TOKYO -- Alaska's Gov. Michael Dunleavy has expressed hope that liquefied natural gas shipments from the Alaskan arctic will soon begin flowing to Japan and other countries.
In a recent interview with Nikkei in Tokyo, Dunleavy said Alaskan LNG will be competitively priced. Two projects are under consideration to export LNG, and the Alaskan government has approached Japan about taking part.
As the U.S. continues to increase its gas output through fracking, production centers in the Gulf of Mexico and the East Coast have been exporting much more. But Alaska lags behind in commercial production. "We have a lot of natural gas on the North Slope. We know that it has been stranded for years," Dunleavy said.
Alaska is rich in gas deposits and is closer to big markets in Asia. LNG from Alaska would only have to travel half as far as that coming from the Gulf of Mexico.
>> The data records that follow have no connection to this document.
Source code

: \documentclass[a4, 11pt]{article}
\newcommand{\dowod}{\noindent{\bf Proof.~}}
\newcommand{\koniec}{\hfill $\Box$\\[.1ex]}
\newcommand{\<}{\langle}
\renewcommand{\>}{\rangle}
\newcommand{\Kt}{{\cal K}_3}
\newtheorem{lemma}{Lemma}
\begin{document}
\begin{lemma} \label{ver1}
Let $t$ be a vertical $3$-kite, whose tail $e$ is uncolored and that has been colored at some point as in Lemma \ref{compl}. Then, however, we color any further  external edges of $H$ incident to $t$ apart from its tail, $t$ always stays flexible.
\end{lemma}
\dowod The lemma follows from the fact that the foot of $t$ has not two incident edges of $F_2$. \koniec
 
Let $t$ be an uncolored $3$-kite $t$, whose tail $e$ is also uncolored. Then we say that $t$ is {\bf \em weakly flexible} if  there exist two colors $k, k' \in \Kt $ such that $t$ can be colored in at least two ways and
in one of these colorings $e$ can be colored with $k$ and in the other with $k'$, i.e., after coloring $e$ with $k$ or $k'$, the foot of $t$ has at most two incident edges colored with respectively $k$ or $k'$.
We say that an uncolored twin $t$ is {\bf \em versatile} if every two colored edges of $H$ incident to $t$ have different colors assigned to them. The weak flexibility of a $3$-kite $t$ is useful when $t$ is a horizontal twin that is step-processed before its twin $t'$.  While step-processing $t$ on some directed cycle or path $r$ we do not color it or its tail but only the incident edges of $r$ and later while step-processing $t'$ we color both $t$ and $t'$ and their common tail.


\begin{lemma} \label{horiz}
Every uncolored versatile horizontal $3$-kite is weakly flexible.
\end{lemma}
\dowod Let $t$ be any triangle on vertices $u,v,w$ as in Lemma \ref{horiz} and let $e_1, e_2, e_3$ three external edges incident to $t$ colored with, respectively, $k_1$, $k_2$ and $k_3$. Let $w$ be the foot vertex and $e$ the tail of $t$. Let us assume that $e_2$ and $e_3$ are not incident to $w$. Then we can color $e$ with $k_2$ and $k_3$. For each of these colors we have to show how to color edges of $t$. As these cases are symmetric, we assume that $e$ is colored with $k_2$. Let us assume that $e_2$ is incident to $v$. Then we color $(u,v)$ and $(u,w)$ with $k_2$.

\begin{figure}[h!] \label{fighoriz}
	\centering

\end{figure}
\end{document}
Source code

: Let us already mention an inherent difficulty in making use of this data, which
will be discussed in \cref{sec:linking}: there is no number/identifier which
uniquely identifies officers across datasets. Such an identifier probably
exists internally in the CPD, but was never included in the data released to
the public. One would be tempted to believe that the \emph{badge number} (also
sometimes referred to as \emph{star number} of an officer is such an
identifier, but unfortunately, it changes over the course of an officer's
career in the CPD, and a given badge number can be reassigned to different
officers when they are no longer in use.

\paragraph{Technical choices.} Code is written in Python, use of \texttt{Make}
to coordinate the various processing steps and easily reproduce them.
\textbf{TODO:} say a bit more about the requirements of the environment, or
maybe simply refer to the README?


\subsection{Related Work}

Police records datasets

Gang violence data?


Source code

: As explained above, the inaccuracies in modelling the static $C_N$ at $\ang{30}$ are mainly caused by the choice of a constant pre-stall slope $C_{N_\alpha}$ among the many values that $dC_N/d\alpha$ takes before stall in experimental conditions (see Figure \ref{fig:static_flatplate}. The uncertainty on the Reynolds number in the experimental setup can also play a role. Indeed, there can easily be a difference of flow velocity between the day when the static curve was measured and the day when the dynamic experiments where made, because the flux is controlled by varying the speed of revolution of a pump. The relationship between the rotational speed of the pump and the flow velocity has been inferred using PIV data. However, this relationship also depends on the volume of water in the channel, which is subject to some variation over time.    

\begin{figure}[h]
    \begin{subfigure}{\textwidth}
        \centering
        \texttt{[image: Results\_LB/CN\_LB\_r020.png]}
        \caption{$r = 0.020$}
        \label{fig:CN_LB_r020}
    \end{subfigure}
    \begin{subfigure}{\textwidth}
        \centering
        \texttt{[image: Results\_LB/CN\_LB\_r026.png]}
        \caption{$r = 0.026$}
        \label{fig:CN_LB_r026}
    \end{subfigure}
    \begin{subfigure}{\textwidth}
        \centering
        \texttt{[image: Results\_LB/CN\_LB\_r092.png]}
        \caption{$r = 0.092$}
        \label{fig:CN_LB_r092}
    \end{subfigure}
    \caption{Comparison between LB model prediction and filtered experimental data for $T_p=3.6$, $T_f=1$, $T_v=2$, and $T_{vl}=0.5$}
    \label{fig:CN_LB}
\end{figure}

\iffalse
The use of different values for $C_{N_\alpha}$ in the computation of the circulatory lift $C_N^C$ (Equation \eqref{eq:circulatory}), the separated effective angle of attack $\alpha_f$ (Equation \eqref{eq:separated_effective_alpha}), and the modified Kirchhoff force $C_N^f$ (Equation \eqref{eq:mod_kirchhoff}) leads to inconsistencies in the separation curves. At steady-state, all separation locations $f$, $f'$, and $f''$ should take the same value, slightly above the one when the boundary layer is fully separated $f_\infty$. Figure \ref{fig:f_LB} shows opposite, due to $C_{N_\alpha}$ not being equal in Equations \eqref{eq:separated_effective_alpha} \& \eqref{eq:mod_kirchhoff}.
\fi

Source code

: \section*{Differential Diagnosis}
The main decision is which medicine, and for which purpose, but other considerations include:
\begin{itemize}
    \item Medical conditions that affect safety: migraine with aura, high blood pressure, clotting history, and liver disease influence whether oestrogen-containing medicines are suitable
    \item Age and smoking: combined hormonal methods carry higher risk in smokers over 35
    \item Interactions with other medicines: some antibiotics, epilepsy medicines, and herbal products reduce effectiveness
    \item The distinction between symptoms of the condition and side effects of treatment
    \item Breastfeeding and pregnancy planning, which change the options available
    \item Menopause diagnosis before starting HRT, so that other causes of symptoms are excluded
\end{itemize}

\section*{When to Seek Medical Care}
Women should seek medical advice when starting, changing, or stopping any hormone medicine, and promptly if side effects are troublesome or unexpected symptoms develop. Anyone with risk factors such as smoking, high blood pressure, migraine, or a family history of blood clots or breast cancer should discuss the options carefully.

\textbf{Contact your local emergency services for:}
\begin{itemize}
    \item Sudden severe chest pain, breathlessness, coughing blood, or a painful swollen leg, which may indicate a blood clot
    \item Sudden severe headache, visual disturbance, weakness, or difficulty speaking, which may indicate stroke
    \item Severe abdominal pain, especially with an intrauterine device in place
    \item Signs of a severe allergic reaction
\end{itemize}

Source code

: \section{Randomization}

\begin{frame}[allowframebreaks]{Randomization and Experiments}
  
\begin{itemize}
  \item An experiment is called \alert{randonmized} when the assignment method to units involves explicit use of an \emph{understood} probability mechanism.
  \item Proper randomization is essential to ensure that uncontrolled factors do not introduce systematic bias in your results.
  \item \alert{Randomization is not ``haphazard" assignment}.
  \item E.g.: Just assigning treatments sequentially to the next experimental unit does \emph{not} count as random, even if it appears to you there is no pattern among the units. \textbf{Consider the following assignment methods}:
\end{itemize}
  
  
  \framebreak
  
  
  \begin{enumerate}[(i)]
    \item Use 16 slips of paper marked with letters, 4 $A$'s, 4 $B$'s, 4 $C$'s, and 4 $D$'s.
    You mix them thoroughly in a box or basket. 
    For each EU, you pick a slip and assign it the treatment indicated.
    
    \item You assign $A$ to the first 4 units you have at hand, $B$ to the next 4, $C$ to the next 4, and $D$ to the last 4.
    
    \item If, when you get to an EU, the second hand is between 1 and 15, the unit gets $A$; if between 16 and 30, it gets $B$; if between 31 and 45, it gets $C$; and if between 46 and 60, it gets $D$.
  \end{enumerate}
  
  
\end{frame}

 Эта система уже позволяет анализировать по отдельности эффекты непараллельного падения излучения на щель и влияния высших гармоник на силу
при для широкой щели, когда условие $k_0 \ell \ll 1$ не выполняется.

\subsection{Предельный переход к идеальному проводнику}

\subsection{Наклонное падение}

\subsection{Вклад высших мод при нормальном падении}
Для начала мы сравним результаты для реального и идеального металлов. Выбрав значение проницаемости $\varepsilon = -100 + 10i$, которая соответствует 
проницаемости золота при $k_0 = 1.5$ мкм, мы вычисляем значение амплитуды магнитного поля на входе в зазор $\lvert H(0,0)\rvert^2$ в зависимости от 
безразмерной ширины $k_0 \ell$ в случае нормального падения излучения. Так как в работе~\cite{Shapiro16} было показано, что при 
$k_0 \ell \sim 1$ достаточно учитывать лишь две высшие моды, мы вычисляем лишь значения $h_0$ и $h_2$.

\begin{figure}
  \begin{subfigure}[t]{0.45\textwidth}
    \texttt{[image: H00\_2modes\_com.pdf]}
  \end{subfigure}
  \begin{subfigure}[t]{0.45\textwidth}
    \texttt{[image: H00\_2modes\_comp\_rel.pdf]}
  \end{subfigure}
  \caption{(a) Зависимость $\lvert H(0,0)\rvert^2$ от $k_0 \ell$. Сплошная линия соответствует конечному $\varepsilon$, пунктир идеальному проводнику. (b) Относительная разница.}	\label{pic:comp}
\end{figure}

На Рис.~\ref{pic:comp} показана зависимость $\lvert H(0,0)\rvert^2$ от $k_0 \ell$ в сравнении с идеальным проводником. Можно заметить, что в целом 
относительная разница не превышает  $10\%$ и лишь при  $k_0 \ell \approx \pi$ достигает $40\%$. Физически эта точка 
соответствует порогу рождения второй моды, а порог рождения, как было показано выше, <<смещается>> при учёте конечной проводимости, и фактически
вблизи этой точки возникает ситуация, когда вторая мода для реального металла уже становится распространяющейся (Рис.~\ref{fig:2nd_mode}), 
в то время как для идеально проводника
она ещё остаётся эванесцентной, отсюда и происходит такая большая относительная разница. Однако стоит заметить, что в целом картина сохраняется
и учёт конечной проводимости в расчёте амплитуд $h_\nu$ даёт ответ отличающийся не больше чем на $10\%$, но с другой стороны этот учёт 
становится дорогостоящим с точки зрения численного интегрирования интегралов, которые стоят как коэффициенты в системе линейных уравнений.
One project under consideration, the Alaska LNG Project, envisions a 1,300 km pipeline from the North Slope to a liquefaction plant in southern Alaska. The other, Qilak, calls for liquefaction plants to be built near the gas fields, with the commodity shipped directly from the arctic. Although the second project would not require a long pipeline, loading LNG tankers in the Arctic Ocean presents a challenge.
"As the government, we're just right now standing back and just observing if there's any project that can be economical. If one of these projects, or another project that comes up -- if that makes economical sense, that's a good thing because we just want to monetize our gas," Dunleavy said.
The state government, he said, aims to monetize natural resources and it is assessing which of the two projects is more economically feasible. While the contract details have yet to be determined, he cited the lower cost of transportation to Asia. "I would imagine that the price would be competitive with Henry Hub," Dunleavy said, referring to the index price for natural gas traded on the U.S. market.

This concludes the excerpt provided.